Venue: Roslyn Packer Theatre (Sydney NSW), Aug 6 – Sep 3, 2022
Playwright: Robert Louis Stevenson (adapted by Kip Williams)
Director: Kip Williams
Cast: Matthew Backer, Ewen Leslie
Images by Daniel Boud
There is something very queer about Utterson’s obsession, over having to uncover the truth about Mr Hyde. In Kip Williams’ version of the 1886 novella by Robert Louis Stevenson, it is not the relationship between Jekyll and Hyde that occupies the majority of our attention. Strange Case of Dr Jekyll and Mr Hyde is, on this occasion, more concerned with Utterson’s fervent investigations, showing his indefatigable determination at getting closer and closer to the mystery of Hyde. The audience watches from a vantage point of feeling as though, we already know all there is to the Jekyll and Hyde story, but new revelations in WIlliams’ adaptation emerge, that surprise us much as they do Utterson.
On stage with the actors, are large video screens, up to 6 of them at any one time. Our attention resides with the projected image for virtually all of the duration, yet the live quality of the presentation is unmistakeable. Strange Case of Dr Jekyll and Mr Hyde is cinematic but also certainly theatrical. We have a visceral connection with the energy that emanates from all corners of the stage, but our eyes are kept fixated on oversized monitors that seem to be constantly floating, into all manner of configurations. David Bergman’s video design is gloriously imagined, mostly in vintage film monochrome, and although not flawlessly executed, its ambition is nothing short of breathtaking. A sequence involving staircases is particularly wondrous, able to manipulate space in the most whimsical ways, for a new theatrical experience that feels completely linked with technological ingenuity.
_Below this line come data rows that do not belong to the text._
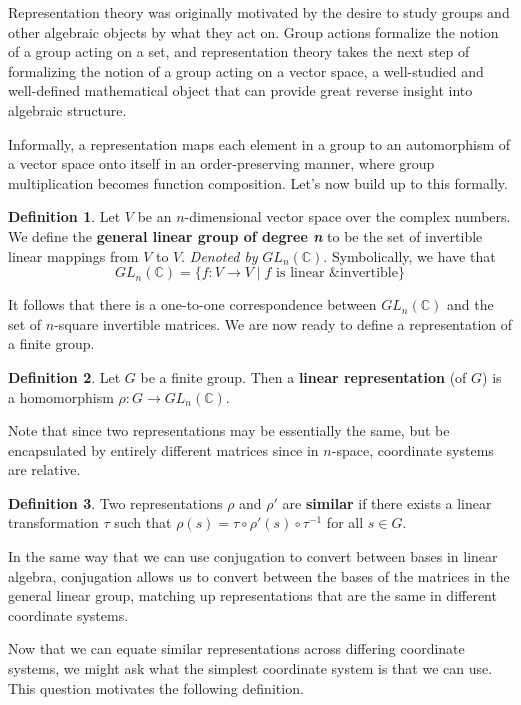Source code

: \documentclass[openany, amssymb, psamsfonts]{amsart}
\theoremstyle{definition}
\newtheorem{defn}{Definition}[section]
\numberwithin{equation}{section}
\begin{document}
Representation theory was originally motivated by the desire to study groups and other algebraic objects by what they act on. Group actions formalize the notion of a group acting on a set, and representation theory takes the next step of formalizing the notion of a group acting on a vector space, a well-studied and well-defined mathematical object that can provide great reverse insight into algebraic structure.\par
Informally, a representation maps each element in a group to an automorphism of a vector space onto itself in an order-preserving manner, where group multiplication becomes function composition. Let's now build up to this formally.
\begin{defn}
    Let $V$ be an $n$-dimensional vector space over the complex numbers. We define the \textbf{general linear group of degree \emph{n}} to be the set of invertible linear mappings from $V$ to $V$. \emph{Denoted by} $GL_n(\mathbb{C})$. Symbolically, we have that
    \begin{equation*}
        GL_n(\mathbb{C}) = \{f:V\to V\mid f\text{ is linear \& invertible}\}
    \end{equation*}
\end{defn}
It follows that there is a one-to-one correspondence between $GL_n(\mathbb{C})$ and the set of $n$-square invertible matrices. We are now ready to define a representation of a finite group.
\begin{defn}
    Let $G$ be a finite group. Then a \textbf{linear representation} (of $G$) is a homomorphism $\rho:G\to GL_n(\mathbb{C})$.
\end{defn}
Note that since two representations may be essentially the same, but be encapsulated by entirely different matrices since in $n$-space, coordinate systems are relative.
\begin{defn}
    Two representations $\rho$ and $\rho'$ are \textbf{similar} if there exists a linear transformation $\tau$ such that $\rho(s)=\tau\circ\rho'(s)\circ\tau^{-1}$ for all $s\in G$.
\end{defn}
In the same way that we can use conjugation to convert between bases in linear algebra, conjugation allows us to convert between the bases of the matrices in the general linear group, matching up representations that are the same in different coordinate systems.\par
Now that we can equate similar representations across differing coordinate systems, we might ask what the simplest coordinate system is that we can use. This question motivates the following definition.
\end{document}
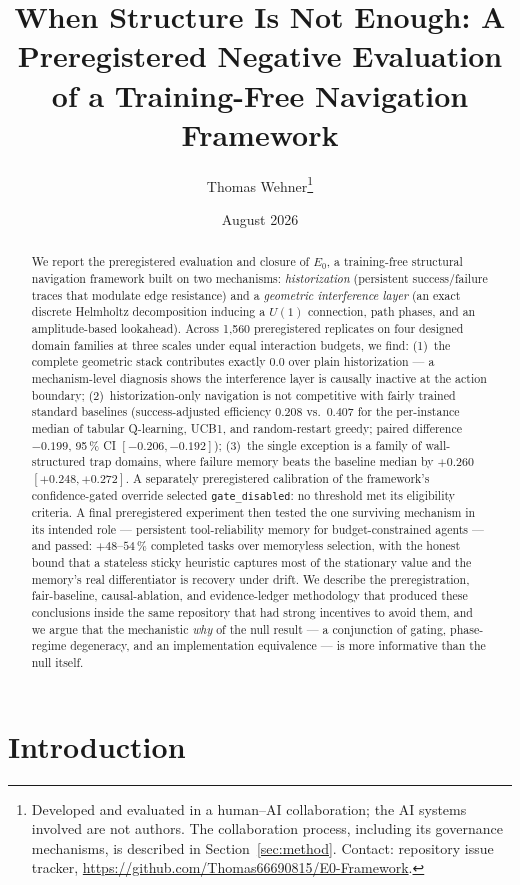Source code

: \documentclass[11pt]{article}
\title{When Structure Is Not Enough: A Preregistered Negative Evaluation\\
of a Training-Free Navigation Framework}
\author{Thomas Wehner\thanks{Developed and evaluated in a human--AI
collaboration; the AI systems involved are not authors. The collaboration
process, including its governance mechanisms, is described in
Section~\ref{sec:method}. Contact: repository issue tracker,
\url{https://github.com/Thomas66690815/E0-Framework}.}}
\date{August 2026}
\newcommand{\Ez}{$E_0$}
\begin{document}
\maketitle

\begin{abstract}
We report the preregistered evaluation and closure of \Ez{}, a training-free
structural navigation framework built on two mechanisms: \emph{historization}
(persistent success/failure traces that modulate edge resistance) and a
\emph{geometric interference layer} (an exact discrete Helmholtz
decomposition inducing a $U(1)$ connection, path phases, and an
amplitude-based lookahead). Across 1{,}560 preregistered replicates on four
designed domain families at three scales under equal interaction budgets, we
find: (1)~the complete geometric stack contributes exactly $0.0$ over plain
historization --- a mechanism-level diagnosis shows the interference layer is
causally inactive at the action boundary; (2)~historization-only navigation
is not competitive with fairly trained standard baselines (success-adjusted
efficiency $0.208$ vs.\ $0.407$ for the per-instance median of tabular
Q-learning, UCB1, and random-restart greedy; paired difference $-0.199$,
95\,\% CI $[-0.206, -0.192]$); (3)~the single exception is a family of
wall-structured trap domains, where failure memory beats the baseline median
by $+0.260$ $[+0.248, +0.272]$. A separately preregistered calibration of
the framework's confidence-gated override selected \texttt{gate\_disabled}:
no threshold met its eligibility criteria. A final preregistered experiment
then tested the one surviving mechanism in its intended role --- persistent
tool-reliability memory for budget-constrained agents --- and passed:
$+48$--$54\,\%$ completed tasks over memoryless selection, with the honest
bound that a stateless sticky heuristic captures most of the stationary
value and the memory's real differentiator is recovery under drift. We
describe the preregistration, fair-baseline, causal-ablation, and
evidence-ledger methodology that produced these conclusions inside the same
repository that had strong incentives to avoid them, and we argue that the
mechanistic \emph{why} of the null result --- a conjunction of gating,
phase-regime degeneracy, and an implementation equivalence --- is more
informative than the null itself.
\end{abstract}

\section{Introduction}
\end{document}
Kip Williams’ adaptation and direction of the piece is relentlessly vigorous in tone. At the centre of the old story, is an exploration of pharmaceuticals, and for the entire show, we too feel as though on artificial stimulants, almost manic in how we have to respond to the work. It is a rich and intense journey that Williams takes us on, as he pushes gregariously at the boundaries of the art form, but it is ultimately the reframing of meaning, that stays with the viewer. Stevenson’s writing is remembered to be about pietistic notions of good and evil, but Williams reminds us that the longevity of the tale and its famous characters, are due largely to our very basic and eternal desire, to understand the nature of truth.
The space, designed by Marg Horwell, positions us as though peering from the backlot of a film studio, with flats wheeling in and out, but facing away from the auditorium. Horwell’s costumes aim for period authenticity, and are fitted immaculately to maximise the appeal of the show’s beguiling stars. Lights by Nick Schlieper are lush and sensual, able to provide delightful imagery, whether our eyes are consumed by video, or when our sight wanders to the real activity taking place on stage. A magnificent sound design by Michael Toisuta envelopes us in tension and extravagance, of the old Hollywood kind, with a grandeur that brings a sense of elevation, to every thought that crosses the mind.
Actors Matthew Backer and Ewen Leslie are highly impressive, not only with the backbreaking technical demands of the production, but also for the sheer amount of dialogue they need to rattle off at lightning speed. Their barrage of words often amount to little more than dramatic urgency, but to see them in action is to witness a kind of superhuman power in motion. Backer plays Utterson, controlled yet desirous, with an astonishing precision to all the details that he delivers. Leslie plays Jekyll, Hyde and a host of other personalities, with wild abandon at a fabulous intensity.
Dr Jekyll understood that there is something important that needs to be unearthed from within, even though social forces keep it vehemently repressed. The original story presents its arguments in a binary way; it is good or evil, and it is all or nothing. Queering the narrative, as Williams does in this update, allows us to see the shades between black and white, and therefore approach its ideas with a greater compassion, for Jekyll and Hyde, and perhaps more importantly, for ourselves.